▶ _Instructions to follow_: In the answer, each line of the listing should appear again unchanged.

▶ _Task data_:
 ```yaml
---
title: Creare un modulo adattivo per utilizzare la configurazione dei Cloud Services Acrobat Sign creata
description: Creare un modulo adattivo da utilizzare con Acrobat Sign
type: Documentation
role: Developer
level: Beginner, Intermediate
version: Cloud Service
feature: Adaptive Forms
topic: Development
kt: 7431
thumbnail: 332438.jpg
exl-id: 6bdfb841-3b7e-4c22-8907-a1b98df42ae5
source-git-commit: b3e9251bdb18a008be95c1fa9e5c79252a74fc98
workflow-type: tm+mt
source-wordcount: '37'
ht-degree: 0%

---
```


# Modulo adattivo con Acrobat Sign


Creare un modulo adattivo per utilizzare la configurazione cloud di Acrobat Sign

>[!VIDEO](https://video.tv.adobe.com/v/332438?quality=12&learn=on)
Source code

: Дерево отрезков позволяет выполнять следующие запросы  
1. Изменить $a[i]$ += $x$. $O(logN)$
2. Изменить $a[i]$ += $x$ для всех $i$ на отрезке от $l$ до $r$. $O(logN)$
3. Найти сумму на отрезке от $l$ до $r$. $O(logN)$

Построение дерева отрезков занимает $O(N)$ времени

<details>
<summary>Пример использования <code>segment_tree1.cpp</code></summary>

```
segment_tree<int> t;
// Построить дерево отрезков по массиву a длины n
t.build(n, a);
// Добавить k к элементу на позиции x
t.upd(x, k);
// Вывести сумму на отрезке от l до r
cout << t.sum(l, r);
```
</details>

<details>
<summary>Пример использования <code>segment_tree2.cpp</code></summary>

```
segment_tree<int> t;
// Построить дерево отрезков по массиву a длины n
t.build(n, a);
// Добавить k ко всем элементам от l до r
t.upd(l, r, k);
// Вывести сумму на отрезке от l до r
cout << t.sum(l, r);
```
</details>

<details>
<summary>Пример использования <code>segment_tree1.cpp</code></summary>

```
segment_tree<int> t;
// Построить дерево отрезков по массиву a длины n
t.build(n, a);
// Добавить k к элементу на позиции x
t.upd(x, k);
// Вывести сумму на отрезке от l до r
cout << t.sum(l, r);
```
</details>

▶ _Your solution_:
 ```yaml
---
title: Creare un modulo adattivo per utilizzare la configurazione dei Cloud Services Acrobat Sign creata
description: Creare un modulo adattivo da utilizzare con Acrobat Sign
type: Documentation
role: Developer
level: Beginner, Intermediate
version: Cloud Service
feature: Adaptive Forms
topic: Development
kt: 7431
thumbnail: 332438.jpg
exl-id: 6bdfb841-3b7e-4c22-8907-a1b98df42ae5
source-git-commit: b3e9251bdb18a008be95c1fa9e5c79252a74fc98
workflow-type: tm+mt
source-wordcount: '37'
ht-degree: 0%

---
```


# Modulo adattivo con Acrobat Sign


Creare un modulo adattivo per utilizzare la configurazione cloud di Acrobat Sign

>[!VIDEO](https://video.tv.adobe.com/v/332438?quality=12&learn=on)
Source code

: Дерево отрезков позволяет выполнять следующие запросы  
1. Изменить $a[i]$ += $x$. $O(logN)$
2. Изменить $a[i]$ += $x$ для всех $i$ на отрезке от $l$ до $r$. $O(logN)$
3. Найти сумму на отрезке от $l$ до $r$. $O(logN)$

Построение дерева отрезков занимает $O(N)$ времени

<details>
<summary>Пример использования <code>segment_tree1.cpp</code></summary>

```
segment_tree<int> t;
// Построить дерево отрезков по массиву a длины n
t.build(n, a);
// Добавить k к элементу на позиции x
t.upd(x, k);
// Вывести сумму на отрезке от l до r
cout << t.sum(l, r);
```
</details>

<details>
<summary>Пример использования <code>segment_tree2.cpp</code></summary>

```
segment_tree<int> t;
// Построить дерево отрезков по массиву a длины n
t.build(n, a);
// Добавить k ко всем элементам от l до r
t.upd(l, r, k);
// Вывести сумму на отрезке от l до r
cout << t.sum(l, r);
```
</details>

<details>
<summary>Пример использования <code>segment_tree1.cpp</code></summary>

```
segment_tree<int> t;
// Построить дерево отрезков по массиву a длины n
t.build(n, a);
// Добавить k к элементу на позиции x
t.upd(x, k);
// Вывести сумму на отрезке от l до r
cout << t.sum(l, r);
```
</details>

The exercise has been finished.